Geraldine Brooks’s mother, Gloria, had modeled courage for her daughter at home in Sydney in the 1960s. Gloria helped neighbors with their problems, advocating for a Greek woman whose employer failed to pay her the basic wage and taking on local issues. “My mother was a total champion of the underdog,” Brooks told me.

Geraldine’s parents were Leftists. Her father, Lawrie, had served in Palestine during the war and was an ardent supporter of the kibbutz movement in Israel. Gloria encouraged her daughter to do the things she most feared, encouraging her to audition for stage and television roles at a time when the shy teenager found mixing in large groups difficult. Brooks followed her mother’s advice, however, and appeared in some advertisements and a television comedy. Quoting her mother, Brooks said, “The minute you are afraid to do something, that’s when you do it.” Her mother, she added, “really understood the corrosive nature of fear.”

It was a lesson Brooks has never forgotten, and she fearlessly pursued her reporting under the harshest conditions. She came to the United States in 1982 to study for a Master’s degree in journalism at Columbia University. She was funded by a scholarship created in honor of the Australian journalist Greg Shackleton, who was murdered by Indonesian soldiers while covering the invasion of East Timor. Shackleton had hoped to study at Columbia and Brooks took seriously his mission of bearing witness. Working with the Australian journalist Wendy Bacon on the National Times during a stint back in Sydney also helped develop her appetite for difficult investigative reporting and provided a model of ethical journalism.

Brooks’s luck ran out in Nigeria in 1994 after a writer named Ken Saro-Wiwa inspired her to investigate the massacre of protestors in the Niger delta. Saro-Wiwa was a member of the Ogoni people, who were angry about the despoliation of their region by Royal Dutch Shell, which had extracted millions of dollars in oil from the region. When Brooks sought comment from the military about the killings she was immediately handed over to the secret police.

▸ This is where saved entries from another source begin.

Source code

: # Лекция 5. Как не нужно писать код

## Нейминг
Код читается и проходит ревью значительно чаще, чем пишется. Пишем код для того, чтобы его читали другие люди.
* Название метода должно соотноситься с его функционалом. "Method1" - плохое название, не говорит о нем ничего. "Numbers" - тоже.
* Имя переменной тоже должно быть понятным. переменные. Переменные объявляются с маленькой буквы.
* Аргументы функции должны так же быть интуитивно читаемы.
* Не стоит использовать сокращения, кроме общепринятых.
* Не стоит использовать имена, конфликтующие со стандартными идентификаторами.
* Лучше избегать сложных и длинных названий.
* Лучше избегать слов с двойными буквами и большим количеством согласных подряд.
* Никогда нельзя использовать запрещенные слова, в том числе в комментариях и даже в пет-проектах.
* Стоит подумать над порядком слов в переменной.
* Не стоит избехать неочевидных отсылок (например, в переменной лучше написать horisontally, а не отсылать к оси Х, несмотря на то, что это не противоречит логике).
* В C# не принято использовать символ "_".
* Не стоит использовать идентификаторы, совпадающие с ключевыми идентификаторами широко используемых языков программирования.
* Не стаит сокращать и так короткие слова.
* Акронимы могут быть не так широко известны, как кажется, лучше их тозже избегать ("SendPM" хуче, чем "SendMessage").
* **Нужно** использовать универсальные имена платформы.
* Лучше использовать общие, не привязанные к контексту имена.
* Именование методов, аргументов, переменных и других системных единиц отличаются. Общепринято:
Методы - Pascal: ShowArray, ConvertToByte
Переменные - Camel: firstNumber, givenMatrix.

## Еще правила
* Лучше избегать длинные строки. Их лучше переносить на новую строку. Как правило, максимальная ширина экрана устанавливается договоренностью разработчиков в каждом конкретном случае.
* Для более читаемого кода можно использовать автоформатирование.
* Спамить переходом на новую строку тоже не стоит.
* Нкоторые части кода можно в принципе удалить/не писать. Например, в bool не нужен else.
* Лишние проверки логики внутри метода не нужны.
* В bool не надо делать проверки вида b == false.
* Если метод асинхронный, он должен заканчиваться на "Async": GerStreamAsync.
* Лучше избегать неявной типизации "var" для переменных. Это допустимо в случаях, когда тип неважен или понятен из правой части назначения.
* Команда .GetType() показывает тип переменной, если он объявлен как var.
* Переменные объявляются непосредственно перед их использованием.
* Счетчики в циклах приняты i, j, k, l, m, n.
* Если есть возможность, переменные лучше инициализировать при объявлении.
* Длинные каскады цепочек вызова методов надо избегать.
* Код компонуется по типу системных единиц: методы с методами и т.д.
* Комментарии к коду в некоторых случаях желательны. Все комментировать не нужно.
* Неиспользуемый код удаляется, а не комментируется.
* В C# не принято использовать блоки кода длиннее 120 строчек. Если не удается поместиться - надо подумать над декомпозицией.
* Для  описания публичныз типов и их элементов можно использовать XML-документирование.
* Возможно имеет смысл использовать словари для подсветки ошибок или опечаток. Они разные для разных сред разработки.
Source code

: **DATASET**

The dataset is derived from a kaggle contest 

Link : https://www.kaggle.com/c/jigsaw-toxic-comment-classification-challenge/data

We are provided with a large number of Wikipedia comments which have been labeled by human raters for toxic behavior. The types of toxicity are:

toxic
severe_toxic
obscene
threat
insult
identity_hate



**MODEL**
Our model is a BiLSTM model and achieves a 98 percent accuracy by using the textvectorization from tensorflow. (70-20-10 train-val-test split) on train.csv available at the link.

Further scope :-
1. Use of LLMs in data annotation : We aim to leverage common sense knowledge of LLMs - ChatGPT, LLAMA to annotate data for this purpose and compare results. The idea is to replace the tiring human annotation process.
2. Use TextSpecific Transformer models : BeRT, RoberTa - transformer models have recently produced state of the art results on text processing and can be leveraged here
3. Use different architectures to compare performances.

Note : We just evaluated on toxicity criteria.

Lying on the floor in the dark and sweltering cell, Brooks feared she might be held for years, or even killed. To distract herself, she recited poems that she had memorized as a child. Brooks assumed that the nuns with whom she had been planning to meet would not worry about her. But, concerned by her failure to appear for the meeting, they located her driver who, in turn, confirmed that she had been taken by the secret police. The nuns then contacted the Wall Street Journal, and a couple of days later Brooks was escorted under guard to Lagos Airport and deported. Ken Saro-Wiwa was not so lucky. He was executed after being convicted on trumped-up charges. “He should have stayed away from Nigeria, in London, where he had a home. But instead of exile, he went back. Like Jamal Khashoggi, he mistakenly trusted in the basic decency of his countrymen,” Brooks said.

Despite her experience in prison, Brooks continued to work as a foreign correspondent, covering the civil war in Yugoslavia. It was only when she had her first child that she gave up the job, believing it would be difficult to combine the two roles. She settled in the US with her husband, the late Tony Horwitz, and published two potent works of non-fiction: an account of her interactions with women in Iran, Iraq, Saudi Arabia, Israel, Lebanon, and the United Arab Emirates entitled Nine Parts of Desire (1995), and a memoir, Foreign Correspondence (1998).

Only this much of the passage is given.